9091 習近平氏に人権弾圧抗議 古森義久

中国の次期の最高リーダーがいよいよアメリカ訪問です。米中関係はどう動くのか。以下のような動きもアメリカ側にあることを注視したいです。
〔ワシントン=古森義久〕中国の習近平国家副主席は14日からの公式の米国訪問を始めるが、米側では議会や民間団体がいっせいに中国当局の人権弾圧への抗議を習氏に示す構えを明らかにした。
議会では同氏のオバマ大統領との会談にタイミングを合わせて中国政府に民主活動家らの身柄解放を求める公聴会を開くこととなった。
今年中には中国共産党総書記就任が確実とされる習氏は13日に米国に着き、14日にホワイトハウスを訪れて、バイデン副大統領やオバマ大統領と会談する。
オバマ政権は習氏来訪では米中間の経済面での協力を最も顕著に強調する姿勢だが、米側一般ではこのところ中国に対し経済、安保、人権の各分野での批判が高まっている。
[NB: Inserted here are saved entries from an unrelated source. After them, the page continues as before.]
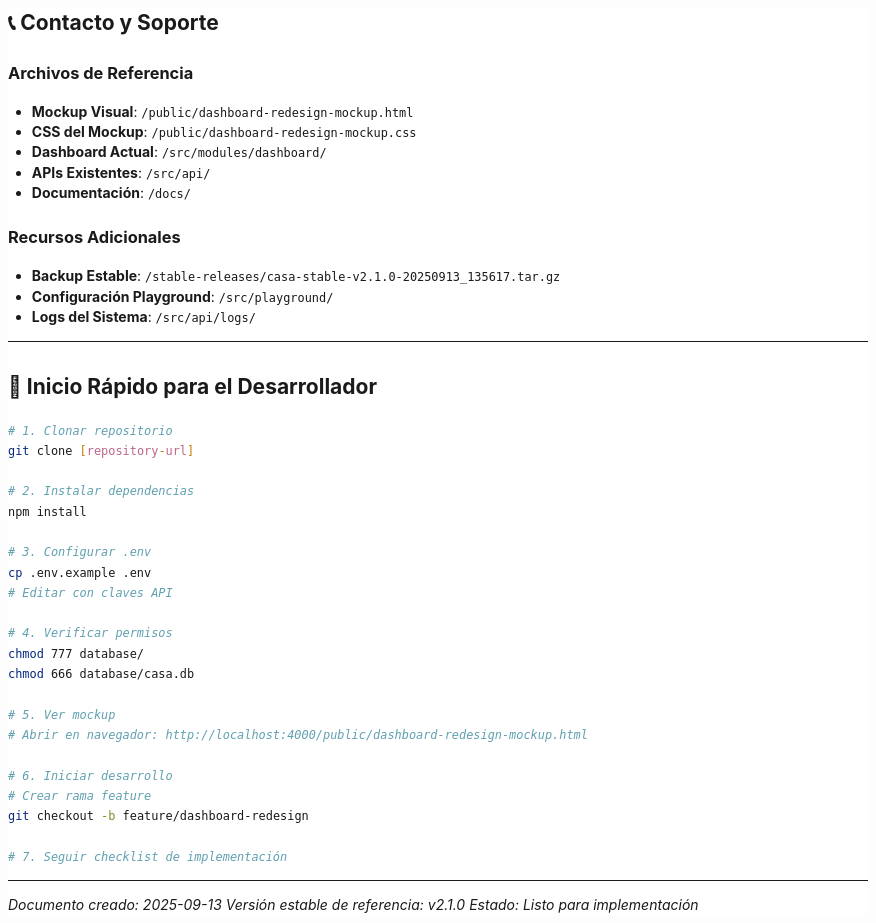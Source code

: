 
## 📞 Contacto y Soporte

### Archivos de Referencia
- **Mockup Visual**: `/public/dashboard-redesign-mockup.html`
- **CSS del Mockup**: `/public/dashboard-redesign-mockup.css`
- **Dashboard Actual**: `/src/modules/dashboard/`
- **APIs Existentes**: `/src/api/`
- **Documentación**: `/docs/`

### Recursos Adicionales
- **Backup Estable**: `/stable-releases/casa-stable-v2.1.0-20250913_135617.tar.gz`
- **Configuración Playground**: `/src/playground/`
- **Logs del Sistema**: `/src/api/logs/`

---

## 🚀 Inicio Rápido para el Desarrollador

```bash
# 1. Clonar repositorio
git clone [repository-url]

# 2. Instalar dependencias
npm install

# 3. Configurar .env
cp .env.example .env
# Editar con claves API

# 4. Verificar permisos
chmod 777 database/
chmod 666 database/casa.db

# 5. Ver mockup
# Abrir en navegador: http://localhost:4000/public/dashboard-redesign-mockup.html

# 6. Iniciar desarrollo
# Crear rama feature
git checkout -b feature/dashboard-redesign

# 7. Seguir checklist de implementación
```

---

*Documento creado: 2025-09-13*
*Versión estable de referencia: v2.1.0*
*Estado: Listo para implementación*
議会ではまず超党派の上下両院議員が「中国に関する議会・政府委員会」の公聴会を習氏のホワイトハウス訪問の日に故意に合わせて開き、中国当局の人権弾圧を非難することとなった。
同公聴会は中国の著名な人権活動家で現在、当局に拘留されたままの弁護士の高智晟氏の処遇を主題とし、証人には高氏の妻の耿和さんや中国内に新政党を結成しようとして懲役10年の刑の処された民主活動家の郭泉氏の妻の李晶さんらを招いた。当然、証人と議員の両方から高弁護士の即時解放が求められると予測される。
一方、下院の外交委員会や人権擁護委員会のメンバーのフランク・ウルフ議員(共和党)ら超党派の5議員は10日付でオバマ大統領に書簡を送り、同大統領が習副主席に中国政府の人権弾圧政策を非難して、現在、拘留されている高氏や郭氏、ウイグルの民主活動家のアルムジアン・イミチ氏ら合計6人の即時釈放を求めることを要請した。
中国の人権弾圧を恒常的にモニターしている民間の国際人権団体「中国人権」も10日に声明を発表し、オバマ政権に対し習氏に人権問題を必ず提起し、政権に反対しただけで投獄された政治犯らの解放を求めることを要求した。同団体は習氏のワシントン滞在中、中国大使館などに人権問題で抗議するデモ行進をも実行する予定だという。